While students, parents, teachers and scholars of color easily recognize the inherent bias (often through direct experience of it) it can be challenging to present this critique to policy makers and educational governing bodies, precisely for the problem that is outlined: because they are the product of racially biased education systems, without being alerted to the fact, the presence of racial bias or stereotype seems to be suspect. If the test was being developed by men wearing Ku Klux Klan sheets, the bias would be readily identifiable and challenged. But the problem is much more insidious: because we are often uncomfortable with questioning or challenging our assumptions, these type of biases can go uncontested.
This critique applies to scholars who are immersed in this work; the problem is even more acute in attempting to convey this message to a larger audience, many of whom have been subjected to a counter-narrative of a post-racial society. The challenge then, is in presenting an analogy which is comprehensible while being accurate. The problem of an inherent racial bias in test development and test administration is evident, though difficult to demonstrate. Au’s description of inherent racial biases of SAT test development invites an analogy for comprehensibility.
“Test designers determined that this question, where African Americans scored higher than whites, was psychometrically invalid and was not included in future SATs” (Au, 2009, p. 69).
Suppose, for example, that two races were run, one in Georgia, and one in Texas. 10 runners entered both races, and the results for each runner were timed. At the end of the two races, it was found that white runners finished with faster times in the Georgia race than in the Texas race.

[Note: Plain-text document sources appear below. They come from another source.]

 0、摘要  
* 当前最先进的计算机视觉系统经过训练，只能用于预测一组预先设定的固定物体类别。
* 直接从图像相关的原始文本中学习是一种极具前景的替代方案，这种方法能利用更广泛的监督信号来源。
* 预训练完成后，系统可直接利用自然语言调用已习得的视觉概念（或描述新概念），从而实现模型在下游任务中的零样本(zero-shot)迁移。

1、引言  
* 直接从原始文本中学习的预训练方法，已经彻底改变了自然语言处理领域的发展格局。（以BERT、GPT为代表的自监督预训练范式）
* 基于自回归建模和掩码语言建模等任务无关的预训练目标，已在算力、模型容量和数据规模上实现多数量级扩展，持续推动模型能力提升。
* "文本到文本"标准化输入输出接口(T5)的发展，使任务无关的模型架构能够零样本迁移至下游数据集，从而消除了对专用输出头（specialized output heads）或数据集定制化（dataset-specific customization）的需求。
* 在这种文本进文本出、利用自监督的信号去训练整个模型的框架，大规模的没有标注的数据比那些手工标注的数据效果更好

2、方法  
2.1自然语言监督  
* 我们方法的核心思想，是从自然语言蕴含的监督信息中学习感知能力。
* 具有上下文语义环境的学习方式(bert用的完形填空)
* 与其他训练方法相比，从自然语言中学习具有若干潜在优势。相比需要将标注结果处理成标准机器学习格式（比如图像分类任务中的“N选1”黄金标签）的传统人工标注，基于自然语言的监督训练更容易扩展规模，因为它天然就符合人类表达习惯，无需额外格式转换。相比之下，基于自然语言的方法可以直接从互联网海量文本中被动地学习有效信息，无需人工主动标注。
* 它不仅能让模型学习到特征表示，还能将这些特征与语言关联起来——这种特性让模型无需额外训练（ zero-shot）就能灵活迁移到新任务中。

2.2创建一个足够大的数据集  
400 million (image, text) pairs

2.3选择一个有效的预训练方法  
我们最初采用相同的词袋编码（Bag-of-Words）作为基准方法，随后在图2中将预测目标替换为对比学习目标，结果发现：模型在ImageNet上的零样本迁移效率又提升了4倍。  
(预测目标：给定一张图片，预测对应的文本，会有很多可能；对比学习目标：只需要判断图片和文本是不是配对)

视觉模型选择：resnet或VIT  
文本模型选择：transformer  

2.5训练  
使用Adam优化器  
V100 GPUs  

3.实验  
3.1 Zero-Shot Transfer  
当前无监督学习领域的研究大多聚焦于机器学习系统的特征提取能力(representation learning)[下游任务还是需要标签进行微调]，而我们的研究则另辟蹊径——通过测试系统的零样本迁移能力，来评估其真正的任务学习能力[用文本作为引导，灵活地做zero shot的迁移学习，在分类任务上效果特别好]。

Run organizers argue that White runners produce the most reliable results, given that they invented the sport of race running; thus, any race in which white runners do not finish at better rates is deemed an invalid race, and those tracks are not used for competition. The decision, which seems arbitrary, actually carries strong inherent bias, and is incredibly problematic, given the assumed supremacy of one particular decision making methodology versus another.
The attempt here, albeit far from perfect, is in demonstrating the inherent unfairness, as well as the arbitrary bias which is maintained in test construction. This type of test construction is problematic because its process goes unquestioned and unchallenged. If this is coupled with already pervasive set of discourses which pathologize students, teachers, parents, schools and communities of color, then the blame for the lack of success is never thought of as being related to test development and bias (and could never be considered as such). Returning to our running analogy- its not the track that is the problem, it’s the runners, the running trainers, the cities the runners come from, and the lack of real preparation for the track. At no point is it considered that some bias might be in the minds of those making the track choice.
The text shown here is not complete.